Flux is a constant motif in Lin’s films. It not only symbolizes migration and transient bodies, but also acts as a conduit for cultural and linguistic memories. In her 1995 film “Stranger Baby”, the glistening texture of streaming water contrasts with the soft skin of a baby playing in it. Water is the bearer of a newborn, a new meaning. Whereas in “Mizu Shobai (Water Business)”, water speaks to a kind of sentimentality in both Japanese language and a mythic understanding of “the geisha’s” lifestyle; it carries more of an idiomatic significance. Moreover, Lin’s mixed usage of languages and audio materials echoes how translation functions as the foundation of ethnographic subjectivity. The layered soundtracks, paired with the filmic images, create speculative and evocative spaces for the spectators.”

Lin and Gong will be in attendance for the Q&A with the audience which will follow the screening via live chat at 9pm ET.

A link to watch will go live on Monday September 20th at 7pm on this page.

Lana Lin is an artist, filmmaker, and writer who has made experimental films since the early 1990s and collaborative mixed media projects as ‘Lin + Lam’ since 2001. Her work examines the fragilities and contradictions of human and discursive bodies, emphasizing the conceptual and poetic capacities of moving image media. Her art and films have been shown at international venues including the National Gallery of Art, Washington, D.C., Barcelona International Women’s Film Festival 2020, BAMcinemaFest 2019, Oberhausen Film Festival, Taiwan International Documentary Film Festival, REDCAT contemporary arts center, Los Angeles, Busan Biennale 2018, Museum of Modern Art and Whitney Museum, NY, Stedelijk Museum, Gasworks and Whitechapel Gallery, London. She has been awarded fellowships from the Jerome Foundation, New York Foundation for the Arts, MacDowell, Wexner Center for the Arts, and Vera List Center for Art and Politics, among others. Her feature, The Cancer Journals Revisited (2018), won the Favorite Experimental Film Award at BlackStar Film Festival, Philadelphia and Best Feature Documentary at the San Diego Asian Film Festival. Her most recent film, Three Missing Letters, made with H. Lan Thao Lam, has screened at the Nepal America Film Festival, Onion City Film Festival, and European Media Art Festival, Osnabrück, Germany.

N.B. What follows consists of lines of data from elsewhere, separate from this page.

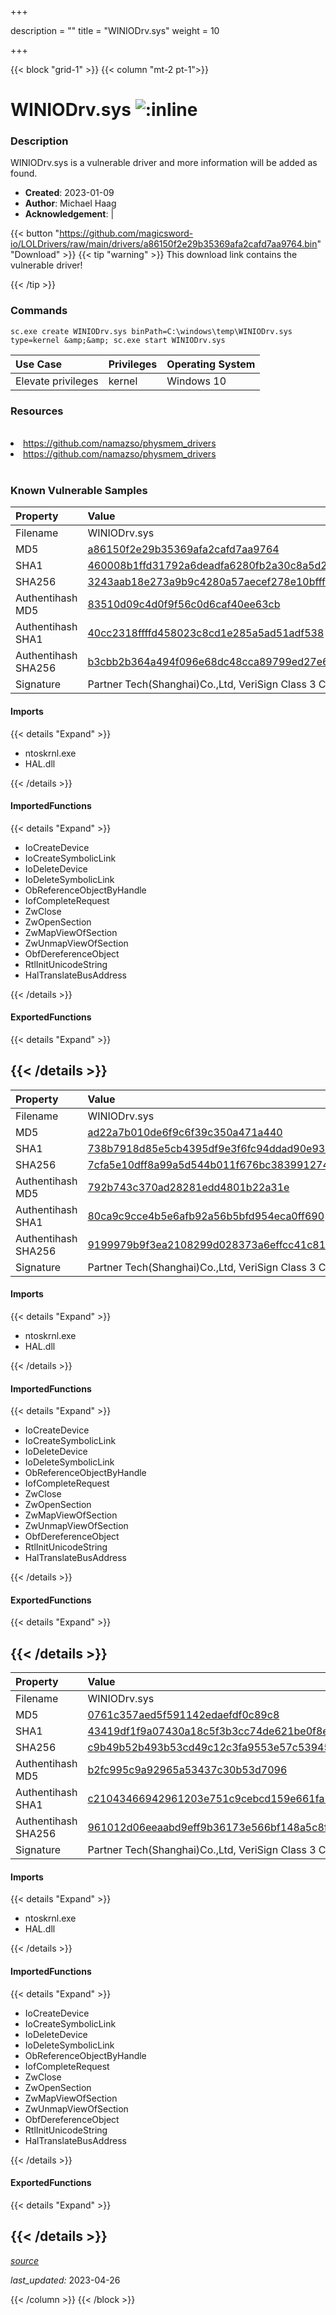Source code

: +++

description = ""
title = "WINIODrv.sys"
weight = 10

+++


{{< block "grid-1" >}}
{{< column "mt-2 pt-1">}}


# WINIODrv.sys ![:inline](/images/twitter_verified.png) 


### Description

WINIODrv.sys is a vulnerable driver and more information will be added as found.

- **Created**: 2023-01-09
- **Author**: Michael Haag
- **Acknowledgement**:  | [](https://twitter.com/)

{{< button "https://github.com/magicsword-io/LOLDrivers/raw/main/drivers/a86150f2e29b35369afa2cafd7aa9764.bin" "Download" >}}
{{< tip "warning" >}}
This download link contains the vulnerable driver!

{{< /tip >}}

### Commands

```
sc.exe create WINIODrv.sys binPath=C:\windows\temp\WINIODrv.sys type=kernel &amp;&amp; sc.exe start WINIODrv.sys
```

| Use Case | Privileges | Operating System | 
|:---- | ---- | ---- |
| Elevate privileges | kernel | Windows 10 |

### Resources
<br>
<li><a href=" https://github.com/namazso/physmem_drivers"> https://github.com/namazso/physmem_drivers</a></li>
<li><a href="https://github.com/namazso/physmem_drivers">https://github.com/namazso/physmem_drivers</a></li>
<br>

### Known Vulnerable Samples

| Property           | Value |
|:-------------------|:------|
| Filename           | WINIODrv.sys |
| MD5                | [a86150f2e29b35369afa2cafd7aa9764](https://www.virustotal.com/gui/file/a86150f2e29b35369afa2cafd7aa9764) |
| SHA1               | [460008b1ffd31792a6deadfa6280fb2a30c8a5d2](https://www.virustotal.com/gui/file/460008b1ffd31792a6deadfa6280fb2a30c8a5d2) |
| SHA256             | [3243aab18e273a9b9c4280a57aecef278e10bfff19abb260d7a7820e41739099](https://www.virustotal.com/gui/file/3243aab18e273a9b9c4280a57aecef278e10bfff19abb260d7a7820e41739099) |
| Authentihash MD5   | [83510d09c4d0f9f56c0d6caf40ee63cb](https://www.virustotal.com/gui/search/authentihash%253A83510d09c4d0f9f56c0d6caf40ee63cb) |
| Authentihash SHA1  | [40cc2318ffffd458023c8cd1e285a5ad51adf538](https://www.virustotal.com/gui/search/authentihash%253A40cc2318ffffd458023c8cd1e285a5ad51adf538) |
| Authentihash SHA256| [b3cbb2b364a494f096e68dc48cca89799ed27e6b97b17633036e363a98fd4421](https://www.virustotal.com/gui/search/authentihash%253Ab3cbb2b364a494f096e68dc48cca89799ed27e6b97b17633036e363a98fd4421) |
| Signature         | Partner Tech(Shanghai)Co.,Ltd, VeriSign Class 3 Code Signing 2010 CA, VeriSign   |


#### Imports
{{< details "Expand" >}}
* ntoskrnl.exe
* HAL.dll

{{< /details >}}
#### ImportedFunctions
{{< details "Expand" >}}
* IoCreateDevice
* IoCreateSymbolicLink
* IoDeleteDevice
* IoDeleteSymbolicLink
* ObReferenceObjectByHandle
* IofCompleteRequest
* ZwClose
* ZwOpenSection
* ZwMapViewOfSection
* ZwUnmapViewOfSection
* ObfDereferenceObject
* RtlInitUnicodeString
* HalTranslateBusAddress

{{< /details >}}
#### ExportedFunctions
{{< details "Expand" >}}

{{< /details >}}
-----
| Property           | Value |
|:-------------------|:------|
| Filename           | WINIODrv.sys |
| MD5                | [ad22a7b010de6f9c6f39c350a471a440](https://www.virustotal.com/gui/file/ad22a7b010de6f9c6f39c350a471a440) |
| SHA1               | [738b7918d85e5cb4395df9e3f6fc94ddad90e939](https://www.virustotal.com/gui/file/738b7918d85e5cb4395df9e3f6fc94ddad90e939) |
| SHA256             | [7cfa5e10dff8a99a5d544b011f676bc383991274c693e21e3af40cf6982adb8c](https://www.virustotal.com/gui/file/7cfa5e10dff8a99a5d544b011f676bc383991274c693e21e3af40cf6982adb8c) |
| Authentihash MD5   | [792b743c370ad28281edd4801b22a31e](https://www.virustotal.com/gui/search/authentihash%253A792b743c370ad28281edd4801b22a31e) |
| Authentihash SHA1  | [80ca9c9cce4b5e6afb92a56b5bfd954eca0ff690](https://www.virustotal.com/gui/search/authentihash%253A80ca9c9cce4b5e6afb92a56b5bfd954eca0ff690) |
| Authentihash SHA256| [9199979b9f3ea2108299d028373a6effcc41c81a46eecb430cc6653211d2913d](https://www.virustotal.com/gui/search/authentihash%253A9199979b9f3ea2108299d028373a6effcc41c81a46eecb430cc6653211d2913d) |
| Signature         | Partner Tech(Shanghai)Co.,Ltd, VeriSign Class 3 Code Signing 2010 CA, VeriSign   |


#### Imports
{{< details "Expand" >}}
* ntoskrnl.exe
* HAL.dll

{{< /details >}}
#### ImportedFunctions
{{< details "Expand" >}}
* IoCreateDevice
* IoCreateSymbolicLink
* IoDeleteDevice
* IoDeleteSymbolicLink
* ObReferenceObjectByHandle
* IofCompleteRequest
* ZwClose
* ZwOpenSection
* ZwMapViewOfSection
* ZwUnmapViewOfSection
* ObfDereferenceObject
* RtlInitUnicodeString
* HalTranslateBusAddress

{{< /details >}}
#### ExportedFunctions
{{< details "Expand" >}}

{{< /details >}}
-----
| Property           | Value |
|:-------------------|:------|
| Filename           | WINIODrv.sys |
| MD5                | [0761c357aed5f591142edaefdf0c89c8](https://www.virustotal.com/gui/file/0761c357aed5f591142edaefdf0c89c8) |
| SHA1               | [43419df1f9a07430a18c5f3b3cc74de621be0f8e](https://www.virustotal.com/gui/file/43419df1f9a07430a18c5f3b3cc74de621be0f8e) |
| SHA256             | [c9b49b52b493b53cd49c12c3fa9553e57c5394555b64e32d1208f5b96a5b8c6e](https://www.virustotal.com/gui/file/c9b49b52b493b53cd49c12c3fa9553e57c5394555b64e32d1208f5b96a5b8c6e) |
| Authentihash MD5   | [b2fc995c9a92965a53437c30b53d7096](https://www.virustotal.com/gui/search/authentihash%253Ab2fc995c9a92965a53437c30b53d7096) |
| Authentihash SHA1  | [c21043466942961203e751c9cebcd159e661fa1a](https://www.virustotal.com/gui/search/authentihash%253Ac21043466942961203e751c9cebcd159e661fa1a) |
| Authentihash SHA256| [961012d06eeaabd9eff9b36173e566bf148a5c8f743f3329c70d8918eba26093](https://www.virustotal.com/gui/search/authentihash%253A961012d06eeaabd9eff9b36173e566bf148a5c8f743f3329c70d8918eba26093) |
| Signature         | Partner Tech(Shanghai)Co.,Ltd, VeriSign Class 3 Code Signing 2010 CA, VeriSign   |


#### Imports
{{< details "Expand" >}}
* ntoskrnl.exe
* HAL.dll

{{< /details >}}
#### ImportedFunctions
{{< details "Expand" >}}
* IoCreateDevice
* IoCreateSymbolicLink
* IoDeleteDevice
* IoDeleteSymbolicLink
* ObReferenceObjectByHandle
* IofCompleteRequest
* ZwClose
* ZwOpenSection
* ZwMapViewOfSection
* ZwUnmapViewOfSection
* ObfDereferenceObject
* RtlInitUnicodeString
* HalTranslateBusAddress

{{< /details >}}
#### ExportedFunctions
{{< details "Expand" >}}

{{< /details >}}
-----



[*source*](https://github.com/magicsword-io/LOLDrivers/tree/main/yaml/winiodrv.yaml)

*last_updated:* 2023-04-26








{{< /column >}}
{{< /block >}}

Morrison Gong (b. 1997, China) is a photographer and filmmaker whose work explores their fear of loss through expressions of sexuality. Placing nude bodies within natural environments, as well as around cultural artifacts, they record personal experiences of carnality in contexts of seduction, displacement and ephemeral beauty. Gong received their BFA from Parsons School of Design and is currently a MA candidate at the New School for Social Research. Their works have been shown at Anthology Film Archives, Microscope Gallery, Vox Populi Gallery, Crossroads presented by the SF Cinematheque (upcoming), the Filmmakers Cooperatives, Manhattan Independent Film Festival, Hong Kong Arthouse Film Festival, among others. They are based in Brooklyn, NY.